AMD’s new Zen 3 Ryzen desktop CPUs arrive November 5

AMD CEO Lisa Su holds up a Zen 3 CPU at today's AMD Gaming event—most likely, a Ryzen 9 5900X or Ryzen 9 5950X.

AMD CEO Lisa Su holds up a Zen 3 CPU at today's AMD Gaming event—most likely, a Ryzen 9 5900X or Ryzen 9 5950X. (credit: AMD)

At today's AMD Gaming Event 2020, Team Red announced its next big thing in desktop CPUs—the Zen 3 powered Ryzen 5xxx series. The event was brief—only a half hour from start to finish—with AMD announcing record-breaking internal benchmark results.

AMD CEO Lisa Su, CTO Mark Papermaster, and Director of Technical Marketing Robert Hallock took turns extolling the new gear's features. The trio paints a picture of more unrelenting pressure being laid on competitor Intel. According to AMD testing, raw performance, power efficiency, IPC, and single-threaded performance all increased markedly compared to current leading desktop processors from both AMD and Intel.

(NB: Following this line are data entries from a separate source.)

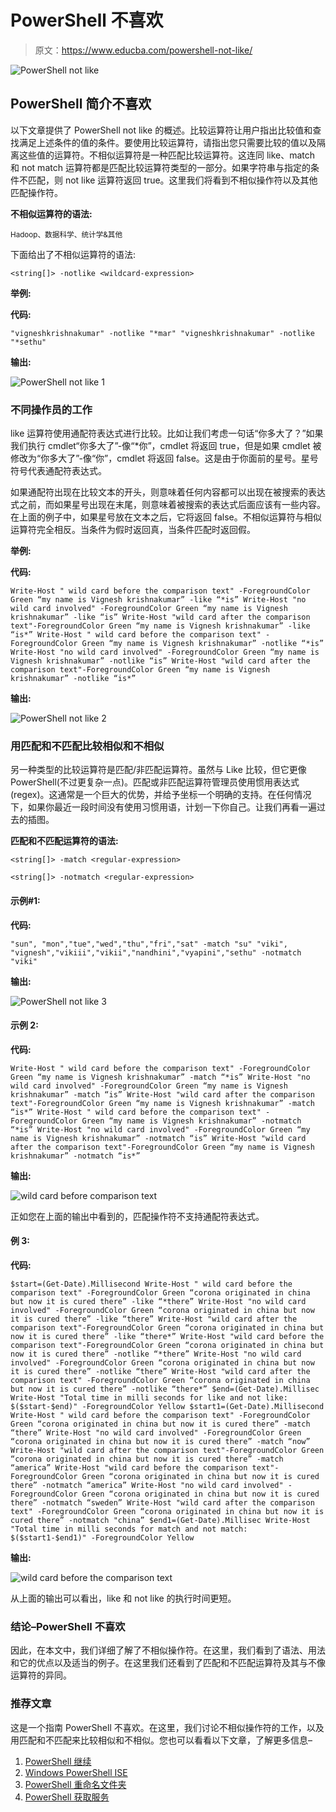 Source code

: # PowerShell 不喜欢

> 原文：<https://www.educba.com/powershell-not-like/>

![PowerShell not like](img/849602096d0d03747f6e48dc294fcf89.png)



## PowerShell 简介不喜欢

以下文章提供了 PowerShell not like 的概述。比较运算符让用户指出比较值和查找满足上述条件的值的条件。要使用比较运算符，请指出您只需要比较的值以及隔离这些值的运算符。不相似运算符是一种匹配比较运算符。这连同 like、match 和 not match 运算符都是匹配比较运算符类型的一部分。如果字符串与指定的条件不匹配，则 not like 运算符返回 true。这里我们将看到不相似操作符以及其他匹配操作符。

**不相似运算符的语法:**

<small>Hadoop、数据科学、统计学&其他</small>

下面给出了不相似运算符的语法:

`<string[]> -notlike <wildcard-expression>`

**举例:**

**代码:**

`"vigneshkrishnakumar" -notlike "*mar"
"vigneshkrishnakumar" -notlike "*sethu"`

**输出:**

![PowerShell not like 1](img/8440fb2d4f3950b0a6364bd319be7002.png)



### 不同操作员的工作

like 运算符使用通配符表达式进行比较。比如让我们考虑一句话“你多大了？”如果我们执行 cmdlet“你多大了”-像“*你”，cmdlet 将返回 true，但是如果 cmdlet 被修改为“你多大了”-像“你”，cmdlet 将返回 false。这是由于你面前的星号。星号符号代表通配符表达式。

如果通配符出现在比较文本的开头，则意味着任何内容都可以出现在被搜索的表达式之前，而如果星号出现在末尾，则意味着被搜索的表达式后面应该有一些内容。在上面的例子中，如果星号放在文本之后，它将返回 false。不相似运算符与相似运算符完全相反。当条件为假时返回真，当条件匹配时返回假。

**举例:**

**代码:**

`Write-Host " wild card before the comparison text" -ForegroundColor Green
“my name is Vignesh krishnakumar” -like “*is”
Write-Host "no wild card involved" -ForegroundColor Green
“my name is Vignesh krishnakumar” -like “is”
Write-Host "wild card after the comparison text"-ForegroundColor Green
“my name is Vignesh krishnakumar” -like “is*”
Write-Host " wild card before the comparison text" -ForegroundColor Green
“my name is Vignesh krishnakumar” -notlike “*is”
Write-Host "no wild card involved" -ForegroundColor Green
“my name is Vignesh krishnakumar” -notlike “is”
Write-Host "wild card after the comparison text"-ForegroundColor Green
“my name is Vignesh krishnakumar” -notlike “is*”`

**输出:**

![PowerShell not like 2](img/38f6c2cf6de3e0789f3d78d518ac843f.png)



### 用匹配和不匹配比较相似和不相似

另一种类型的比较运算符是匹配/非匹配运算符。虽然与 Like 比较，但它更像 PowerShell(不过更复杂一点)。匹配或非匹配运算符管理员使用惯用表达式(regex)。这通常是一个巨大的优势，并给予坐标一个明确的支持。在任何情况下，如果你最近一段时间没有使用习惯用语，计划一下你自己。让我们再看一遍过去的插图。

**匹配和不匹配运算符的语法:**

`<string[]> -match <regular-expression>` 

`<string[]> -notmatch <regular-expression>`

#### 示例#1:

**代码:**

`"sun", "mon","tue","wed","thu","fri","sat" -match "su"
"viki", "vignesh","vikiii","vikii","nandhini","vyapini","sethu" -notmatch "viki"`

**输出:**

![PowerShell not like 3](img/bcc2901db97f95fe86c3444dd4393ef7.png)



#### 示例 2:

**代码:**

`Write-Host " wild card before the comparison text" -ForegroundColor Green
“my name is Vignesh krishnakumar” -match “*is”
Write-Host "no wild card involved" -ForegroundColor Green
“my name is Vignesh krishnakumar” -match “is”
Write-Host "wild card after the comparison text"-ForegroundColor Green
“my name is Vignesh krishnakumar” -match “is*”
Write-Host " wild card before the comparison text" -ForegroundColor Green
“my name is Vignesh krishnakumar” -notmatch “*is”
Write-Host "no wild card involved" -ForegroundColor Green
“my name is Vignesh krishnakumar” -notmatch “is”
Write-Host "wild card after the comparison text"-ForegroundColor Green
“my name is Vignesh krishnakumar” -notmatch “is*”`

**输出:**

![wild card before comparison text](img/39e287cf0b13409d53f43ab2f0a73a63.png)



正如您在上面的输出中看到的，匹配操作符不支持通配符表达式。

#### 例 3:

**代码:**

`$start=(Get-Date).Millisecond
Write-Host " wild card before the comparison text" -ForegroundColor Green
“corona originated in china but now it is cured there” -like “*there”
Write-Host "no wild card involved" -ForegroundColor Green
“corona originated in china but now it is cured there” -like “there”
Write-Host "wild card after the comparison text"-ForegroundColor Green
“corona originated in china but now it is cured there” -like “there*”
Write-Host "wild card before the comparison text"-ForegroundColor Green
“corona originated in china but now it is cured there” -notlike “*there”
Write-Host "no wild card involved" -ForegroundColor Green
“corona originated in china but now it is cured there” -notlike “there”
Write-Host "wild card after the comparison text" -ForegroundColor Green
“corona originated in china but now it is cured there” -notlike “there*”
$end=(Get-Date).Millisec
Write-Host "Total time in milli seconds for like and not like: $($start-$end)" -ForegroundColor Yellow
$start1=(Get-Date).Millisecond
Write-Host " wild card before the comparison text" -ForegroundColor Green
“corona originated in china but now it is cured there” -match “there”
Write-Host "no wild card involved" -ForegroundColor Green
“corona originated in china but now it is cured there” -match “now”
Write-Host "wild card after the comparison text"-ForegroundColor Green
“corona originated in china but now it is cured there” -match “america”
Write-Host "wild card before the comparison text"-ForegroundColor Green
“corona originated in china but now it is cured there” -notmatch “america”
Write-Host "no wild card involved" -ForegroundColor Green
“corona originated in china but now it is cured there” -notmatch “sweden”
Write-Host "wild card after the comparison text" -ForegroundColor Green
“corona originated in china but now it is cured there” -notmatch "china”
$end1=(Get-Date).Millisec
Write-Host "Total time in milli seconds for match and not match: $($start1-$end1)" -ForegroundColor Yellow`

**输出:**

![wild card before the comparison text](img/7c9242cdc85a97ad86ff54a81e4b2a5f.png)



从上面的输出可以看出，like 和 not like 的执行时间更短。

### 结论–PowerShell 不喜欢

因此，在本文中，我们详细了解了不相似操作符。在这里，我们看到了语法、用法和它的优点以及适当的例子。在这里我们还看到了匹配和不匹配运算符及其与不像运算符的异同。

### 推荐文章

这是一个指南 PowerShell 不喜欢。在这里，我们讨论不相似操作符的工作，以及用匹配和不匹配来比较相似和不相似。您也可以看看以下文章，了解更多信息–

1.  [PowerShell 继续](https://www.educba.com/powershell-continue/)
2.  [Windows PowerShell ISE](https://www.educba.com/windows-powershell-ise/)
3.  [PowerShell 重命名文件夹](https://www.educba.com/powershell-rename-folder/)
4.  [PowerShell 获取服务](https://www.educba.com/powershell-get-service/)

According to CTO Mark Papermaster, Zen 3—the architecture next month's Ryzen lineup is based on—has been in development for over five years. Zen 3 features a new unified 8-core complex that allows each core in the cluster direct access to L3 cache. Papermaster declared that the new architecture sees a 19-percent instructions per clock cycle (IPC) uplift when compared with Zen 2.